Given that simulated project durations tend to be thin-tailed functions the difference between the median (50%ile) and the mean (the arithmetic average of the data set of possible outcomes) isn’t significant. We could choose to use the median or mean so long as we are consistent. In this case, I have sketched the median values onto the PDFs in figure 1.
- In scenario 1, both projects have the same median value and yet the duration of project (a) is fragile and highly variable, while the duration of project (b) is robust with low variability. The result is that (b) is far more likely to complete before (a). Using the median value, same for both projects, will produce unreliable results.
- In scenario 2, the median value gives a fairer comparison and is definitely a better choice than the minimum value.
- In scenario 3, the median value gives a fair comparison and if we have to use something, this is a very reasonable choice.
- In scenario 4, again the median value gives a fair comparison but it does mask the possibility that (b) completes before (a) perhaps 30% of the time.
- In scenario 5, the median is misleading as (a) looks better than (b). The mean values would actually be closer together and show (b) in a more favorable light.

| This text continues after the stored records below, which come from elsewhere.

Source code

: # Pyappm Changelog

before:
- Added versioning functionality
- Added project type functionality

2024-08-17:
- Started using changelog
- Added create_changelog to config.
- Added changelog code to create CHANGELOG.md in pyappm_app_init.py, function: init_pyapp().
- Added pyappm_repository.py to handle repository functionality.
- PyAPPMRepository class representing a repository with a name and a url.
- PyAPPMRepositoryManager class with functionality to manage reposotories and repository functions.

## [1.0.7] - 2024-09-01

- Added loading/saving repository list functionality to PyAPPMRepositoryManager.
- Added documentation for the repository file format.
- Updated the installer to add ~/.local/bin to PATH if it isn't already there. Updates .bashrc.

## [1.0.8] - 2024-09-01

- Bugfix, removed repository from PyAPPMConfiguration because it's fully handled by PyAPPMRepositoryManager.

Regardless of which, given the risks associated with the long multi-modal tail in project (a), (b) doesn’t get a fair chance when using median or mean for comparison.

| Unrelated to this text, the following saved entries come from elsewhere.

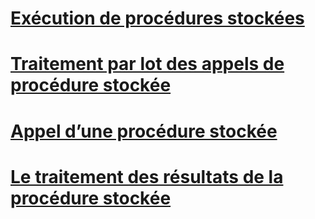 # [Exécution de procédures stockées](running-stored-procedures.md)
# [Traitement par lot des appels de procédure stockée](batching-stored-procedure-calls.md)
# [Appel d’une procédure stockée](calling-a-stored-procedure.md)
# [Le traitement des résultats de la procédure stockée](processing-stored-procedure-results.md)
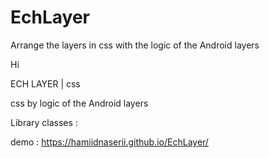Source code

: # EchLayer
Arrange the layers in css with the logic of the Android layers

Hi 

ECH LAYER | css

css by logic of the Android layers

Library classes :


demo : https://hamiidnaserii.github.io/EchLayer/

- In scenario 6, the median actually provides a fairly reasonable comparative assessment of the risks associated with completing the projects.
So in general the median or the mean appears better than the minimum for these six scenarios.
What about the 85%?
The red dotted lines on figure 1 show the 85%iles in the project duration PDFs. Now we are dealing in a somewhat worst case, there is a 1 out of 7 chance the projects will take this long and hence a 1 in 49 chance (or about 2%) that they would both take at least this long. This is a much more conservative method of comparison than the best case we examined first.

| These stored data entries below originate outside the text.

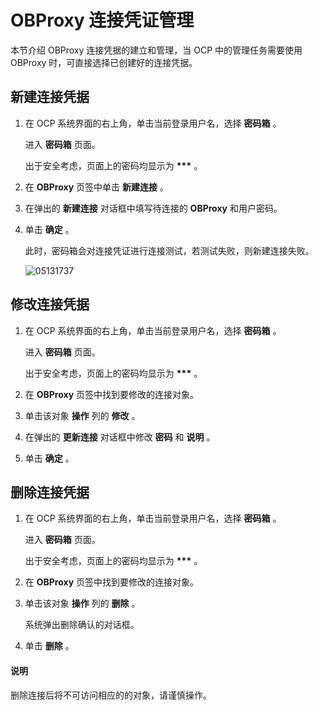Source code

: # OBProxy 连接凭证管理

本节介绍 OBProxy 连接凭据的建立和管理，当 OCP 中的管理任务需要使用 OBProxy 时，可直接选择已创建好的连接凭据。

## 新建连接凭据

1. 在 OCP 系统界面的右上角，单击当前登录用户名，选择 **密码箱** 。

   进入 **密码箱** 页面。

   出于安全考虑，页面上的密码均显示为 **\*\*\*** 。

2. 在 **OBProxy** 页签中单击 **新建连接** 。

3. 在弹出的 **新建连接** 对话框中填写待连接的 **OBProxy** 和用户密码。

4. 单击 **确定** 。

   此时，密码箱会对连接凭证进行连接测试，若测试失败，则新建连接失败。

   ![05131737](https://help-static-aliyun-doc.aliyuncs.com/assets/img/zh-CN/9713190261/p273478.png)

## 修改连接凭据

1. 在 OCP 系统界面的右上角，单击当前登录用户名，选择 **密码箱** 。

   进入 **密码箱** 页面。

   出于安全考虑，页面上的密码均显示为 **\*\*\*** 。

2. 在 **OBProxy** 页签中找到要修改的连接对象。

3. 单击该对象 **操作** 列的 **修改** 。

4. 在弹出的 **更新连接** 对话框中修改 **密码** 和 **说明** 。

5. 单击 **确定** 。

## 删除连接凭据

1. 在 OCP 系统界面的右上角，单击当前登录用户名，选择 **密码箱** 。

   进入 **密码箱** 页面。

   出于安全考虑，页面上的密码均显示为 **\*\*\*** 。

2. 在 **OBProxy** 页签中找到要修改的连接对象。

3. 单击该对象 **操作** 列的 **删除** 。

   系统弹出删除确认的对话框。

4. 单击 **删除** 。

  <main id="notice" type='explain'>
    <h4>说明</h4>
    <p>删除连接后将不可访问相应的的对象，请谨慎操作。</p>
  </main>
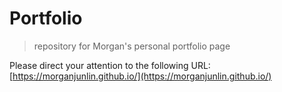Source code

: # Portfolio
> repository for Morgan's personal portfolio page

Please direct your attention to the following URL: [https://morganjunlin.github.io/](https://morganjunlin.github.io/)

Now, in scenario 1, (b) looks more attractive than (a) which is a fair assessment.
In scenario 2, (a) and (b) look similar but actually (a) should be far more attractive as it has about a 60% chance of always completing before (b).
In scenario 3, the 85%ile gives us a fair comparison and (a) looks more attractive. Is this a better choice than the median or the mean? Hard to say, but the percentage difference in the two 85%ile values will be lower than if the median or the mean are used for comparison and hence (b) looks relatively more attractive when the 85%ile is used in comparison to the 50%ile or the mean.
In scenario 4, (a) looks more attractive than (b) and that is a fair comparison
In scenario 5, (b) now looks more attractive than (a) and that may also be a fair comparison
In scenario 6, (a) looks more attractive than (b) and again it is probably a fair comparison and the ratio between them probably gives a fair appraisal of the different duration risks.
What about the worst case?
We could examine the longest possible duration value, the 99%ile in the PDF and it would give us similar but opposite results to our best-case comparison.
Conclusions
This small exercise should be enough to demonstrate to you that depending on the projects being compared and their respective duration probability distribution functions, the method used to make a comparison of their durations as a single number – the best case, the worst case, the median value, the mean value, or the 85%ile value, will produce different results, some of which are fair appraisals of the comparative risks and other which are not. No one solution works best in every scenario.
My conclusion from this is that to compare durations of projects you need the whole probability distribution function and you need to make side-by-side visual comparison and then weigh other factors such as the value to be delivered and when. Reducing duration to a single number, regardless of how that number is derived is nonsense. We need to cut it out and start managing the duration risk appropriately. Part 6 of this series will look at a viable method for making properly risk assessed choices for scheduling, sequencing, and selection of projects and other types of work.